Similarly with alpha Go they claimed to do it "to advance go" and help go community, but they played Lee se dol, released few curated self play games, collected publicity and abandoned go with no artifacts like source or weights.
But in hindsight their paper turned out to be almost 100% reproducible and resulted in super-human open-source alternative less than a year later.
So the story might repeat here. And they will achieve started goal without releasing anything
If you look at the frenzy of activity that happened after midjourney became accessible, that was awesome for everyone. Midjourney probably got help running their model efficiently and a ton of progress was quickly made.

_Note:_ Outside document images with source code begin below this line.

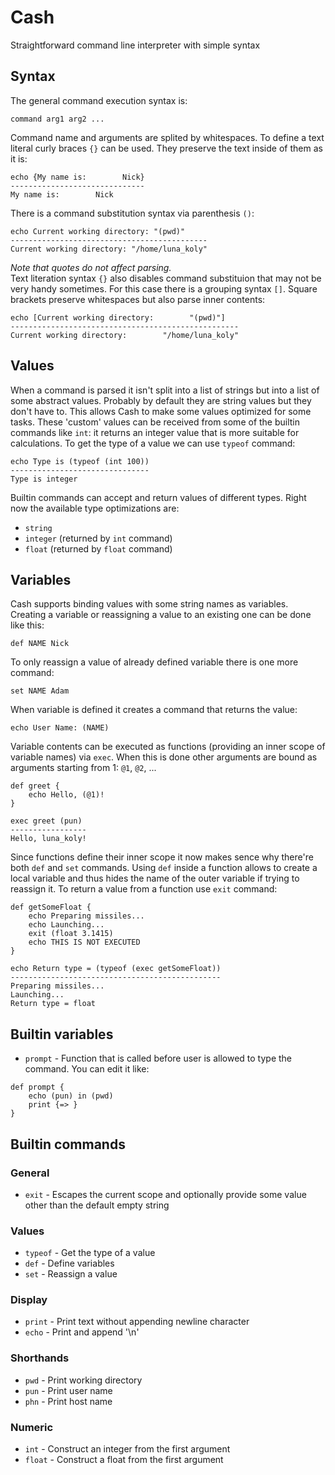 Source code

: # Cash
Straightforward command line interpreter with simple syntax

## Syntax
The general command execution syntax is:
```
command arg1 arg2 ...
```
Command name and arguments are splited by whitespaces. 
To define a text literal curly braces `{}` can be used.
They preserve the text inside of them as it is:
```
echo {My name is:        Nick}
------------------------------
My name is:        Nick
```
There is a command substitution syntax via parenthesis `()`:
```
echo Current working directory: "(pwd)"
--------------------------------------------
Current working directory: "/home/luna_koly"
```
_Note that quotes do not affect parsing._  
Text literation syntax `{}` also disables command substituion that may not
be very handy sometimes. For this case there is a grouping syntax `[]`.
Square brackets preserve whitespaces but also parse inner contents:
```
echo [Current working directory:        "(pwd)"]
---------------------------------------------------
Current working directory:        "/home/luna_koly"
```

## Values
When a command is parsed it isn't split into a list of strings but
into a list of some abstract values. Probably by default they are
string values but they don't have to. This allows Cash to make
some values optimized for some tasks. These 'custom' values can be
received from some of the builtin commands like `int`:
it returns an integer value that is more suitable for calculations.
To get the type of a value we can use `typeof` command:
```
echo Type is (typeof (int 100))
-------------------------------
Type is integer
```
Builtin commands can accept and return values of different types.
Right now the available type optimizations are:
- `string`
- `integer` (returned by `int` command)
- `float` (returned by `float` command)

## Variables
Cash supports binding values with some string names as variables.
Creating a variable or reassigning a value to an existing one can be done like this:
```
def NAME Nick
```
To only reassign a value of already defined variable there is one more command:
```
set NAME Adam
```
When variable is defined it creates a command that returns the value:
```
echo User Name: (NAME)
```
Variable contents can be executed as functions (providing an inner scope of variable names) via `exec`.
When this is done other arguments are bound as arguments starting from 1: `@1`, `@2`, ...
```
def greet {
    echo Hello, (@1)!
}

exec greet (pun)
-----------------
Hello, luna_koly!
```
Since functions define their inner scope it now makes sence why there're both `def` and `set` commands.
Using `def` inside a function allows to create a local variable and thus hides the name of the outer variable
if trying to reassign it.
To return a value from a function use `exit` command:
```
def getSomeFloat {
    echo Preparing missiles...
    echo Launching...
    exit (float 3.1415)
    echo THIS IS NOT EXECUTED
}

echo Return type = (typeof (exec getSomeFloat))
-----------------------------------------------
Preparing missiles...
Launching...
Return type = float
```

## Builtin variables
- `prompt` - Function that is called before user is allowed
to type the command. You can edit it like:
```
def prompt {
    echo (pun) in (pwd)
    print {=> }
}
```

## Builtin commands
### General
- `exit` - Escapes the current scope and optionally provide some value other than the default empty string

### Values
- `typeof` - Get the type of a value
- `def` - Define variables
- `set` - Reassign a value

### Display
- `print` - Print text without appending newline character
- `echo` - Print and append '\n'

### Shorthands
- `pwd` - Print working directory
- `pun` - Print user name
- `phn` - Print host name

### Numeric
- `int` - Construct an integer from the first argument
- `float` - Construct a float from the first argument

I'm pretty sympathetic to a company doing a windowing strategy: prepare the API as a sort of beta release timed with the announcement. Spend some time cleaning up the code for public release (at Google this means ripping out internal dependencies that aren't open source), and then release a reference inference implementation along with the weights.
That's pretty reasonable. I wanted to push back on this idea that "the reason Google isn't dropping model + weights is because the corporate screws are coming down hard"
Google isn't waiting to release the weights so that they can profit from this. It's essentially the first step in the process, and serving via API gives them valuable usage data they they might not get if/when it's open sourced
But I can’t use this at all at work (a pharma company) because it would leak confidential information. So anything they learn from usage data is systematically excluding (the vast majority of?) people working on therapeutics.
But you couldn't use it for work anyway because usage is non commercial. So you need to pay them to change the license anyway.
It might give them a bit, but AFAIK most institutions (especially non-American ones) aren't exactly overly happy about using closed American APIs in order to do science, especially not because API usage isn't reproducible.
Sure, they might be able to play around with some toy data, but for Google to actually get valuable usage data, then they need to let people actually use the thing for real things, and then you cannot gate it behind a API, it isn't feasible in a real-world environment.
I think companies in the space should either totally open source or not publish at all.
I can see publishing like this as achieving one (or more) of a several objectives:
1. Marketing software to for sales / licensing
2. Marketing startup to investors
3. Crowdsourcing use cases or product features from academia
Now here are the problems with those:
1. Selling software (exclusively) to drug companies is a terrible business model. Very low ceiling there. You can make more from one drug.
2. Indicates company focus is producing models and not drugs. See point one.
3. Computational labs want to release open source, so not viable to build on restricted tooling. Experimental labs may just be using to algo-wash prior hypotheses / biases.
Now weigh against disadvantage of letting competitors know what you are working on, how far you have progressed, as well as your methods.
I’d argue that the product providing some monetary value for Google will help ensure that this team doesn’t get moved some more profitable project instead. That way they can continue improving this tool and make more tools like it in the future.